*AIM OF THE EXERCISE*. Quote exactly, and only, the lines of the material below from the line with "Dacă trebuie să" through the line with "## Obiectivele învățării".

*PROVIDED MATERIAL*.
************

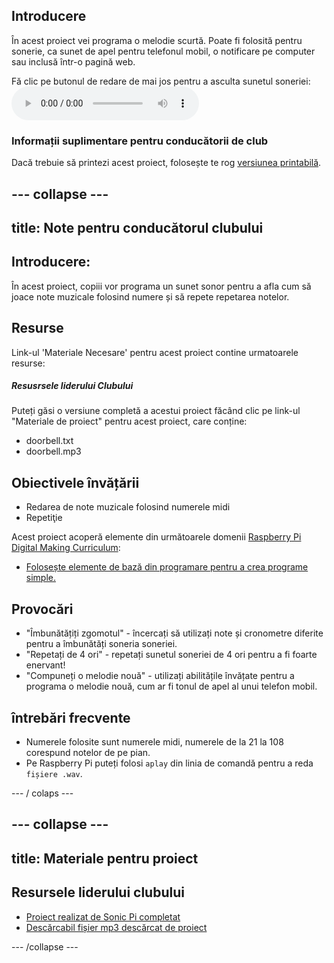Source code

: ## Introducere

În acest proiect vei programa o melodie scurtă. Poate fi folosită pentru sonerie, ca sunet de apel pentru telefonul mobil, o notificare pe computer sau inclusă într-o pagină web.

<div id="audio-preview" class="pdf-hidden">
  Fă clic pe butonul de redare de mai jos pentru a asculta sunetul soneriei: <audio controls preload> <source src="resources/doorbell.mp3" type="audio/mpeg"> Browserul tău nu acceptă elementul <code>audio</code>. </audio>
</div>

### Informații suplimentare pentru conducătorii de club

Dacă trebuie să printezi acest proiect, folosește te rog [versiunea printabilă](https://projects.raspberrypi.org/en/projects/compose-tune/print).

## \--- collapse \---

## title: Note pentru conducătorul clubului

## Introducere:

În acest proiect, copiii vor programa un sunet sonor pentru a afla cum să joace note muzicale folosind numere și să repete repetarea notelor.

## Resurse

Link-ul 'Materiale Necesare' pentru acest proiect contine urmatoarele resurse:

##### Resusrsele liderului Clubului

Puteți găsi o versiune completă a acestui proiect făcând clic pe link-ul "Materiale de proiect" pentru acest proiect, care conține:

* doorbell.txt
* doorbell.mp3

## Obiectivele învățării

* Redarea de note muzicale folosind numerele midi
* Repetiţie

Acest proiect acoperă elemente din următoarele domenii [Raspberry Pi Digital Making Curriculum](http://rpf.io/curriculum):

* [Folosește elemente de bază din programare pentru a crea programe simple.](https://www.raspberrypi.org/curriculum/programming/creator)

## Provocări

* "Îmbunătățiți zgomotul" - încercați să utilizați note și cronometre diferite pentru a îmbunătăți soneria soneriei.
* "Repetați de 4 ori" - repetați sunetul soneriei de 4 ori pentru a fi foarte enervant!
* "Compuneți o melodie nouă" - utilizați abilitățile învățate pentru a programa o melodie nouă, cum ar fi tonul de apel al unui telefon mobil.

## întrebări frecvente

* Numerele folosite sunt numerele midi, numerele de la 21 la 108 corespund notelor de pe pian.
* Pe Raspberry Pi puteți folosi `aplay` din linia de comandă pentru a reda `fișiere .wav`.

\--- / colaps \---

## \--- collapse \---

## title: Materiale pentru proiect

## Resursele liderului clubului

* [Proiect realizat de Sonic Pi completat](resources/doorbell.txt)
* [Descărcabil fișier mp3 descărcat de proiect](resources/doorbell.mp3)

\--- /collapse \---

************

*EXERCISE RESULT*.
Dacă trebuie să printezi acest proiect, folosește te rog [versiunea printabilă](https://projects.raspberrypi.org/en/projects/compose-tune/print).

## \--- collapse \---

## title: Note pentru conducătorul clubului

## Introducere:

În acest proiect, copiii vor programa un sunet sonor pentru a afla cum să joace note muzicale folosind numere și să repete repetarea notelor.

## Resurse

Link-ul 'Materiale Necesare' pentru acest proiect contine urmatoarele resurse:

##### Resusrsele liderului Clubului

Puteți găsi o versiune completă a acestui proiect făcând clic pe link-ul "Materiale de proiect" pentru acest proiect, care conține:

* doorbell.txt
* doorbell.mp3

## Obiectivele învățării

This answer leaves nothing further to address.